■ **WHAT IS NEEDED**: Word for word, copy out the records given below.

______________________________

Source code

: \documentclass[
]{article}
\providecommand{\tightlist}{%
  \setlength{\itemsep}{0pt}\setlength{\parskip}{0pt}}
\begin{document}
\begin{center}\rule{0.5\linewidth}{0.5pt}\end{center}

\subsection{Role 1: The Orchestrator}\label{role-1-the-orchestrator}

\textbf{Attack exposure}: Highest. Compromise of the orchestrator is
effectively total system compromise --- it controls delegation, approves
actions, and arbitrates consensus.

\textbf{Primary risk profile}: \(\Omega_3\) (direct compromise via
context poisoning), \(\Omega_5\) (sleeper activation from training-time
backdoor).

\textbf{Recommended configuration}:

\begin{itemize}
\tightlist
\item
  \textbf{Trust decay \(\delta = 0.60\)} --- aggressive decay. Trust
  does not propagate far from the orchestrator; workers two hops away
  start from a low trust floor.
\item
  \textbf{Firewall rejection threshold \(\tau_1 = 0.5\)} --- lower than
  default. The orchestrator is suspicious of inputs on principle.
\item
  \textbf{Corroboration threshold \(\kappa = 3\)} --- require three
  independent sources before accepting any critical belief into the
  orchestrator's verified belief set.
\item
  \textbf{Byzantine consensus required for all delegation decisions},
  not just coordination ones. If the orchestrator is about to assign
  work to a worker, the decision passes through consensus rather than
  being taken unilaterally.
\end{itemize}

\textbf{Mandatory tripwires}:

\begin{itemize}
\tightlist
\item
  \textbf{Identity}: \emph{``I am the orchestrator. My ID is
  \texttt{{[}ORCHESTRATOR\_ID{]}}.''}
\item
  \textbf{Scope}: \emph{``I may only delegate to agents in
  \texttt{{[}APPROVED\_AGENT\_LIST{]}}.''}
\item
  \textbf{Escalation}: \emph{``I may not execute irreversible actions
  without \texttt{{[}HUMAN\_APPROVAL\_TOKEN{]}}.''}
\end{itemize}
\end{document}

______________________________

■ **EXERCISE OUTPUT**:
Source code

: \documentclass[
]{article}
\providecommand{\tightlist}{%
  \setlength{\itemsep}{0pt}\setlength{\parskip}{0pt}}
\begin{document}
\begin{center}\rule{0.5\linewidth}{0.5pt}\end{center}

\subsection{Role 1: The Orchestrator}\label{role-1-the-orchestrator}

\textbf{Attack exposure}: Highest. Compromise of the orchestrator is
effectively total system compromise --- it controls delegation, approves
actions, and arbitrates consensus.

\textbf{Primary risk profile}: \(\Omega_3\) (direct compromise via
context poisoning), \(\Omega_5\) (sleeper activation from training-time
backdoor).

\textbf{Recommended configuration}:

\begin{itemize}
\tightlist
\item
  \textbf{Trust decay \(\delta = 0.60\)} --- aggressive decay. Trust
  does not propagate far from the orchestrator; workers two hops away
  start from a low trust floor.
\item
  \textbf{Firewall rejection threshold \(\tau_1 = 0.5\)} --- lower than
  default. The orchestrator is suspicious of inputs on principle.
\item
  \textbf{Corroboration threshold \(\kappa = 3\)} --- require three
  independent sources before accepting any critical belief into the
  orchestrator's verified belief set.
\item
  \textbf{Byzantine consensus required for all delegation decisions},
  not just coordination ones. If the orchestrator is about to assign
  work to a worker, the decision passes through consensus rather than
  being taken unilaterally.
\end{itemize}

\textbf{Mandatory tripwires}:

\begin{itemize}
\tightlist
\item
  \textbf{Identity}: \emph{``I am the orchestrator. My ID is
  \texttt{{[}ORCHESTRATOR\_ID{]}}.''}
\item
  \textbf{Scope}: \emph{``I may only delegate to agents in
  \texttt{{[}APPROVED\_AGENT\_LIST{]}}.''}
\item
  \textbf{Escalation}: \emph{``I may not execute irreversible actions
  without \texttt{{[}HUMAN\_APPROVAL\_TOKEN{]}}.''}
\end{itemize}
\end{document}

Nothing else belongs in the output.